# Off Grid senerio - EMP



## 8301 (Nov 29, 2014)

2 pm in December, school day with Christmas decorations around town. Lights go out and all electronics stop; suddenly it's very quiet. Are you 20 stories up in a tall building or using a wrench under a car at work? All vehicles made after 1978 stop running leaving gridlock in the streets. Maybe you have water for a few days from the local water tanks, maybe you're not the lowest home on the sewer line, maybe you have kids at school with no way home?

Most stores close instantly since the register systems don't work. The wife is 20 miles from the house shopping, Do you go home or start walking in an attempt to find her, or find your kids? If the kids are grown you still need to find your wife or do you pray that she can hoof I back to the house. Got a family emergency plan?

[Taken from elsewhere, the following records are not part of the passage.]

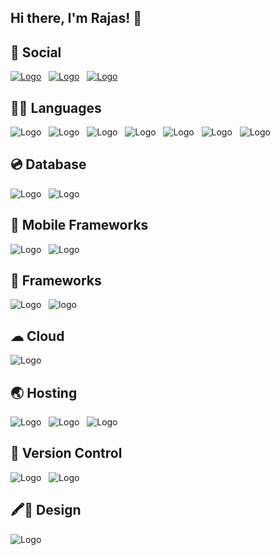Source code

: ## Hi there, I'm Rajas! 👋



## 🧑 Social

[![Logo](https://img.shields.io/badge/LinkedIn-0077B5?style=for-the-badge&logo=linkedin&logoColor=white)](https://linkedin.com/in/rajas-joshi-015a08193) &nbsp; [![Logo](https://img.shields.io/badge/GitHub-100000?style=for-the-badge&logo=github&logoColor=white)](https://github.com/rajasjoshii) &nbsp; [![Logo](https://img.shields.io/badge/Gmail-D14836?style=for-the-badge&logo=gmail&logoColor=white)]((mailto:rajasj6@gmail.com))


## 👩‍💻 Languages

![Logo](https://img.shields.io/badge/C-00599C?style=for-the-badge&logo=c&logoColor=white) &nbsp; ![Logo](https://img.shields.io/badge/C%2B%2B-00599C?style=for-the-badge&logo=c%2B%2B&logoColor=white) &nbsp; ![Logo](https://img.shields.io/badge/Java-ED8B00?style=for-the-badge&logo=java&logoColor=white) &nbsp; ![Logo](https://img.shields.io/badge/Dart-0175C2?style=for-the-badge&logo=dart&logoColor=white) &nbsp; ![Logo](https://img.shields.io/badge/HTML5-E34F26?style=for-the-badge&logo=html5&logoColor=white) &nbsp; ![Logo](https://img.shields.io/badge/CSS-239120?&style=for-the-badge&logo=css3&logoColor=white) &nbsp; ![Logo](https://img.shields.io/badge/JavaScript-F7DF1E?style=for-the-badge&logo=javascript&logoColor=black)



## 💿 Database

![Logo](https://img.shields.io/badge/MySQL-00000F?style=for-the-badge&logo=mysql&logoColor=white) &nbsp; ![Logo](https://img.shields.io/badge/MongoDB-4EA94B?style=for-the-badge&logo=mongodb&logoColor=white) &nbsp; 




## 📱 Mobile Frameworks

![Logo](https://img.shields.io/badge/Flutter-02569B?style=for-the-badge&logo=flutter&logoColor=white) &nbsp; ![Logo](https://img.shields.io/badge/Cordova-35434F?style=for-the-badge&logo=apache-cordova&logoColor=E8E8E8)




## 🚀 Frameworks

![Logo](https://img.shields.io/badge/spring-%236DB33F.svg?style=for-the-badge&logo=spring&logoColor=white) &nbsp; ![logo](https://img.shields.io/badge/Node.js-43853D?style=for-the-badge&logo=node-dot-js&logoColor=white)




## ☁ Cloud

![Logo](https://img.shields.io/badge/Google_Cloud-4285F4?style=for-the-badge&logo=google-cloud&logoColor=white)




## 🌏 Hosting

![Logo](https://img.shields.io/badge/firebase-%23039BE5.svg?style=for-the-badge&logo=firebase) &nbsp; ![Logo](https://img.shields.io/badge/GoogleCloud-%234285F4.svg?style=for-the-badge&logo=google-cloud&logoColor=white) &nbsp; ![Logo](https://img.shields.io/badge/heroku-%23430098.svg?style=for-the-badge&logo=heroku&logoColor=white)




## 🔱 Version Control

![Logo](https://img.shields.io/badge/git-%23F05033.svg?style=for-the-badge&logo=git&logoColor=white) &nbsp; ![Logo](https://img.shields.io/badge/github-%23121011.svg?style=for-the-badge&logo=github&logoColor=white)



## 🖍📐 Design

![Logo](https://img.shields.io/badge/Figma-F24E1E?style=for-the-badge&logo=figma&logoColor=white)

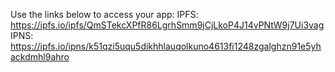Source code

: Use the links below to access your app:
   IPFS: https://ipfs.io/ipfs/QmSTekcXPfR86LgrhSmm9jCjLkoP4J14vPNtW9j7Ui3vag
   IPNS: https://ipfs.io/ipns/k51qzi5uqu5dikhhlauqolkuno4613fi1248zgalghzn91e5yhackdmhl9ahro
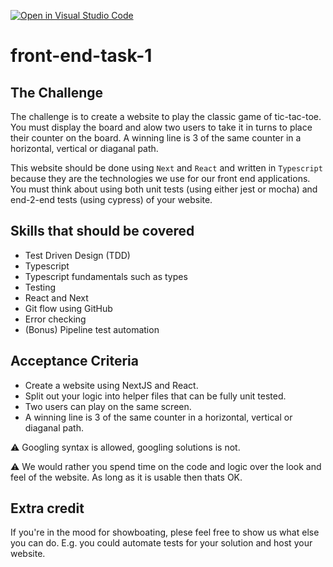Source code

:[![Open in Visual Studio Code](https://classroom.github.com/assets/open-in-vscode-c66648af7eb3fe8bc4f294546bfd86ef473780cde1dea487d3c4ff354943c9ae.svg)](https://classroom.github.com/online_ide?assignment_repo_id=10509137&assignment_repo_type=AssignmentRepo)
# front-end-task-1

## The Challenge
The challenge is to create a website to play the classic game of tic-tac-toe. You must display the board and alow two users to take it in turns to place their counter on the board. A winning line is 3 of the same counter in a horizontal, vertical or diaganal path.

This website should be done using `Next` and `React` and written in `Typescript` because they are the technologies we use for our front end applications. You must think about using both unit tests (using either jest or mocha) and end-2-end tests (using cypress) of your website.

## Skills that should be covered
- Test Driven Design (TDD)
- Typescript
- Typescript fundamentals such as types
- Testing
- React and Next
- Git flow using GitHub
- Error checking
- (Bonus) Pipeline test automation

## Acceptance Criteria
- Create a website using NextJS and React.
- Split out your logic into helper files that can be fully unit tested.
- Two users can play on the same screen.
- A winning line is 3 of the same counter in a horizontal, vertical or diaganal path.

:warning: Googling syntax is allowed, googling solutions is not.

:warning: We would rather you spend time on the code and logic over the look and feel of the website. As long as it is usable then thats OK.

## Extra credit

If you're in the mood for showboating, plese feel free to show us what else you can do. E.g. you could automate tests for your solution and host your website.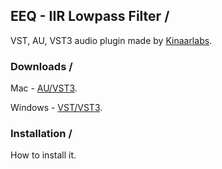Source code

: ## EEQ - IIR Lowpass Filter /

VST, AU, VST3 audio plugin made by [Kinaarlabs](https://github.com/kinaarlabs).

### Downloads /

Mac - [AU/VST3](https://github.com/kinaarlabs/eeq/raw/master/EEQ_AU_VST3.zip).

Windows - [VST/VST3](https://en.wikipedia.org/wiki/Virtual_Studio_Technology).

### Installation /

How to install it.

Two days later and now the family is together. No internet, no news although someone may have a shortwave that can pick up signals from a few distant stations that come online over the next few days. If you're in an urban area the food stores are looted within 48 hours and gangs begin to form. Out on the countryside there are no close food stores. Food in the freezer is staying cold but the generator fuel will run out in 2 weeks, still, at least you have a generator unlike many of your neighbors. 

1. What are the first few major problems you may have?
2. How much do you trust your neighbors when things get bad?


----------



## stowlin (Apr 25, 2016)

1. Getting to our rendezvous which is the boat. Neither of us leaves until we are both there, and then it setting sail out of the area late at night. 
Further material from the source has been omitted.